§ Exercise input
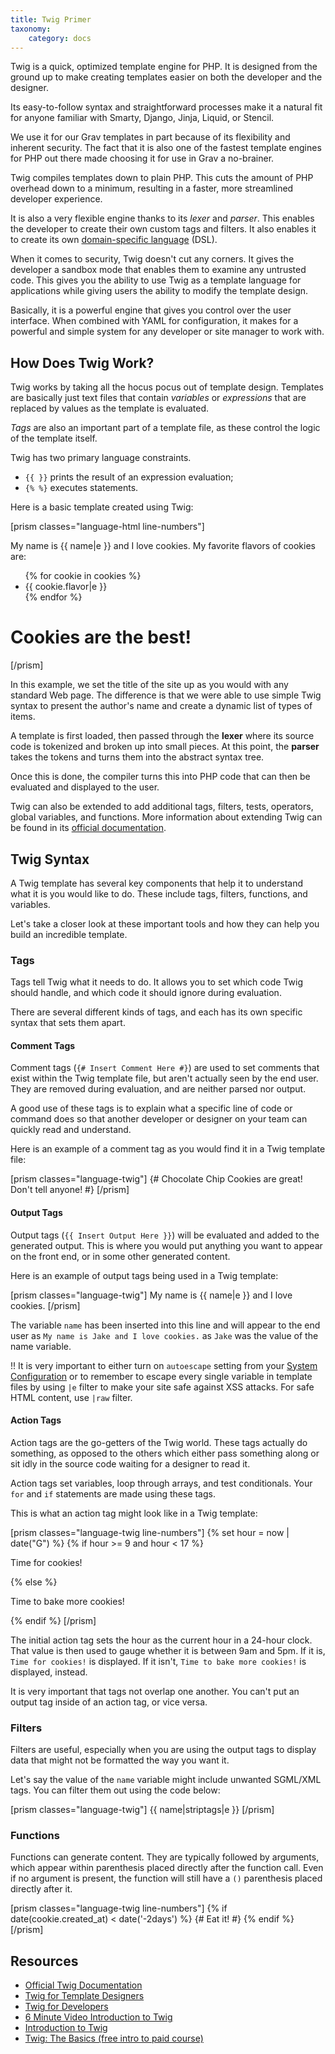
 ```yaml
---
title: Twig Primer
taxonomy:
    category: docs
---
```


Twig is a quick, optimized template engine for PHP. It is designed from the ground up to make creating templates easier on both the developer and the designer.

Its easy-to-follow syntax and straightforward processes make it a natural fit for anyone familiar with Smarty, Django, Jinja, Liquid, or Stencil.

We use it for our Grav templates in part because of its flexibility and inherent security. The fact that it is also one of the fastest template engines for PHP out there made choosing it for use in Grav a no-brainer.

Twig compiles templates down to plain PHP. This cuts the amount of PHP overhead down to a minimum, resulting in a faster, more streamlined developer experience.

It is also a very flexible engine thanks to its *lexer* and *parser*. This enables the developer to create their own custom tags and filters. It also enables it to create its own [domain-specific language](http://en.wikipedia.org/wiki/Domain-specific_language) (DSL).

When it comes to security, Twig doesn't cut any corners. It gives the developer a sandbox mode that enables them to examine any untrusted code. This gives you the ability to use Twig as a template language for applications while giving users the ability to modify the template design.

Basically, it is a powerful engine that gives you control over the user interface. When combined with YAML for configuration, it makes for a powerful and simple system for any developer or site manager to work with.

## How Does Twig Work?

Twig works by taking all the hocus pocus out of template design. Templates are basically just text files that contain *variables* or *expressions* that are replaced by values as the template is evaluated.

*Tags* are also an important part of a template file, as these control the logic of the template itself.

Twig has two primary language constraints.

* `{{ }}` prints the result of an expression evaluation;
* `{% %}` executes statements.

Here is a basic template created using Twig:

[prism classes="language-html line-numbers"]
<!DOCTYPE html>
<html>
    <head>
        <title>All About Cookies</title>
    </head>
    <body>
        My name is {{ name|e }} and I love cookies.
        My favorite flavors of cookies are:
        <ul>
        {% for cookie in cookies %}
            <li>{{ cookie.flavor|e }}</li>
		{% endfor %}
        </ul>
        <h1>Cookies are the best!</h1>
    </body>
</html>
[/prism]

In this example, we set the title of the site up as you would with any standard Web page. The difference is that we were able to use simple Twig syntax to present the author's name and create a dynamic list of types of items.

A template is first loaded, then passed through the **lexer** where its source code is tokenized and broken up into small pieces. At this point, the **parser** takes the tokens and turns them into the abstract syntax tree.

Once this is done, the compiler turns this into PHP code that can then be evaluated and displayed to the user.

Twig can also be extended to add additional tags, filters, tests, operators, global variables, and functions. More information about extending Twig can be found in its [official documentation](http://twig.sensiolabs.org/doc/advanced.html).

## Twig Syntax

A Twig template has several key components that help it to understand what it is you would like to do. These include tags, filters, functions, and variables.

Let's take a closer look at these important tools and how they can help you build an incredible template.

### Tags

Tags tell Twig what it needs to do. It allows you to set which code Twig should handle, and which code it should ignore during evaluation.

There are several different kinds of tags, and each has its own specific syntax that sets them apart.

#### Comment Tags

Comment tags (`{# Insert Comment Here #}`) are used to set comments that exist within the Twig template file, but aren't actually seen by the end user. They are removed during evaluation, and are neither parsed nor output.

A good use of these tags is to explain what a specific line of code or command does so that another developer or designer on your team can quickly read and understand.

Here is an example of a comment tag as you would find it in a Twig template file:

[prism classes="language-twig"]
{# Chocolate Chip Cookies are great! Don't tell anyone! #}
[/prism]

#### Output Tags

Output tags (`{{ Insert Output Here }}`) will be evaluated and added to the generated output. This is where you would put anything you want to appear on the front end, or in some other generated content.

Here is an example of output tags being used in a Twig template:

[prism classes="language-twig"]
My name is {{ name|e }} and I love cookies.
[/prism]

The variable `name` has been inserted into this line and will appear to the end user as `My name is Jake and I love cookies.` as `Jake` was the value of the name variable.

!! It is very important to either turn on `autoescape` setting from your [System Configuration](/basics/grav-configuration#twig) or to remember to escape every single variable in template files by using `|e` filter to make your site safe against XSS attacks. For safe HTML content, use `|raw` filter.

#### Action Tags

Action tags are the go-getters of the Twig world. These tags actually do something, as opposed to the others which either pass something along or sit idly in the source code waiting for a designer to read it.

Action tags set variables, loop through arrays, and test conditionals. Your `for` and `if` statements are made using these tags.

This is what an action tag might look like in a Twig template:

[prism classes="language-twig line-numbers"]
{% set hour = now | date("G") %}
{% if hour >= 9 and hour < 17 %}
    <p>Time for cookies!</p>
{% else %}
    <p>Time to bake more cookies!</p>
{% endif %}
[/prism]

The initial action tag sets the hour as the current hour in a 24-hour clock. That value is then used to gauge whether it is between 9am and 5pm. If it is, `Time for cookies!` is displayed. If it isn't, `Time to bake more cookies!` is displayed, instead.

It is very important that tags not overlap one another. You can't put an output tag inside of an action tag, or vice versa.

### Filters

Filters are useful, especially when you are using the output tags to display data that might not be formatted the way you want it.

Let's say the value of the `name` variable might include unwanted SGML/XML tags. You can filter them out using the code below:

[prism classes="language-twig"]
{{ name|striptags|e }}
[/prism]

### Functions

Functions can generate content. They are typically followed by arguments, which appear within parenthesis placed directly after the function call. Even if no argument is present, the function will still have a `()` parenthesis placed directly after it.

[prism classes="language-twig line-numbers"]
{% if date(cookie.created_at) < date('-2days') %}
    {# Eat it! #}
{% endif %}
[/prism]

## Resources

* [Official Twig Documentation](https://twig.symfony.com/doc/1.x/)
* [Twig for Template Designers](https://twig.symfony.com/doc/1.x/templates.html)
* [Twig for Developers](https://twig.symfony.com/doc/1.x/api.html)
* [6 Minute Video Introduction to Twig](http://www.dev-metal.com/6min-video-introduction-twig-php-templating-engine/)
* [Introduction to Twig](http://www.slideshare.net/markstory/introduction-to-twig)
* [Twig: The Basics (free intro to paid course)](https://knpuniversity.com/screencast/twig/basics)

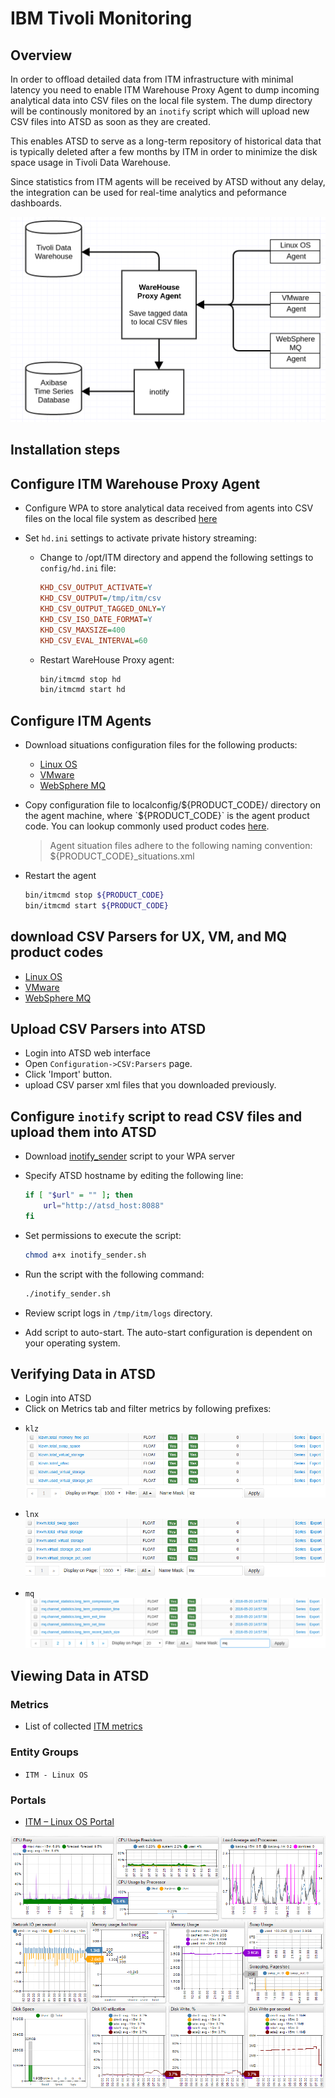 # IBM Tivoli Monitoring

## Overview

In order to offload detailed data from ITM infrastructure with minimal latency you need to enable ITM Warehouse Proxy Agent to dump incoming analytical data into CSV files on the local file system. The dump directory will be continously monitored by an `inotify` script which will upload new CSV files into ATSD as soon as they are created.

This enables ATSD to serve as a long-term repository of historical data that is typically deleted after a few months by ITM in order to minimize the disk space usage in Tivoli Data Warehouse.

Since statistics from ITM agents will be received by ATSD without any delay, the integration can be used for real-time analytics and peformance dashboards.

![](images/itm_diag.png "Warehouse Proxy Agent diagram")

## Installation steps

## Configure ITM Warehouse Proxy Agent

* Configure WPA to store analytical data received from agents into CSV files on the local file system as described [here](http://www-01.ibm.com/support/knowledgecenter/SSATHD_7.7.0/com.ibm.itm.doc_6.3fp2/adminuse/history_analytics_scenarios.htm "WPA")

* Set `hd.ini` settings to activate private history streaming:

    * Change to /opt/ITM directory and append the following settings to `config/hd.ini` file:

        ```ini
        KHD_CSV_OUTPUT_ACTIVATE=Y
        KHD_CSV_OUTPUT=/tmp/itm/csv
        KHD_CSV_OUTPUT_TAGGED_ONLY=Y
        KHD_CSV_ISO_DATE_FORMAT=Y
        KHD_CSV_MAXSIZE=400
        KHD_CSV_EVAL_INTERVAL=60
        ```
    * Restart WareHouse Proxy agent:

        ```sh
        bin/itmcmd stop hd
        bin/itmcmd start hd
        ```

## Configure ITM Agents

* Download situations configuration files for the following products:

    - [Linux OS](csv-configs/agents/lz_sutiations.xml)
    - [VMware](csv-configs/agents/vm_sutiations.xml)
    - [WebSphere MQ](csv-configs/agents/mq_sutiations.xml)

* Copy configuration file to localconfig/${PRODUCT_CODE}/ directory on the agent machine, where `${PRODUCT_CODE}` is the agent product code. You can lookup commonly used product codes [here](http://www-01.ibm.com/support/docview.wss?uid=swg21265222).

    > Agent situation files adhere to the following naming convention: ${PRODUCT_CODE}_situations.xml

* Restart the agent
    
    ```sh
    bin/itmcmd stop ${PRODUCT_CODE}
    bin/itmcmd start ${PRODUCT_CODE}
    ```

## download CSV Parsers for UX, VM, and MQ product codes

   - [Linux OS](csv-configs/atsd/klz-csv-configs.xml)
   - [VMware](csv-configs/atsd/kvm-csv-configs.xml)
   - [WebSphere MQ](csv-configs/atsd/mq-csv-configs.xml)

## Upload CSV Parsers into ATSD

- Login into ATSD web interface
- Open `Configuration->CSV:Parsers` page.
- Click 'Import' button.
- upload CSV parser xml files that you downloaded previously.

## Configure `inotify` script to read CSV files and upload them into ATSD

* Download [inotify_sender](inotify_sender.sh) script to your WPA server

* Specify ATSD hostname by editing the following line:

    ```sh
    if [ "$url" = "" ]; then
        url="http://atsd_host:8088"
    fi
    ```

* Set permissions to execute the script:
    ```sh
    chmod a+x inotify_sender.sh
    ```

* Run the script with the following command:
    ```sh
    ./inotify_sender.sh
    ```
* Review script logs in `/tmp/itm/logs` directory.

* Add script to auto-start. The auto-start configuration is dependent on your operating system.

## Verifying Data in ATSD

* Login into ATSD
* Click on Metrics tab and filter metrics by following prefixes:

 - `klz`
  ![](images/klz_metrics.png)

 - `lnx`
  ![](images/lnx_metrics.png)

 - `mq`
  ![](images/mq_metrics.png)

## Viewing Data in ATSD

### Metrics

* List of collected [ITM metrics](metric-list.md)

### Entity Groups

- `ITM - Linux OS`

### Portals
- [ITM – Linux OS Portal](http://apps.axibase.com/chartlab/43f054ee)

![](images/itm_linux_portal.png "itm_linux_portal")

§ Exercise instructions
Work through the entries, filtering for the string "sets", and copy each line that holds it.

§ Answer section
There are several different kinds of tags, and each has its own specific syntax that sets them apart.
The initial action tag sets the hour as the current hour in a 24-hour clock. That value is then used to gauge whether it is between 9am and 5pm. If it is, `Time for cookies!` is displayed. If it isn't, `Time to bake more cookies!` is displayed, instead.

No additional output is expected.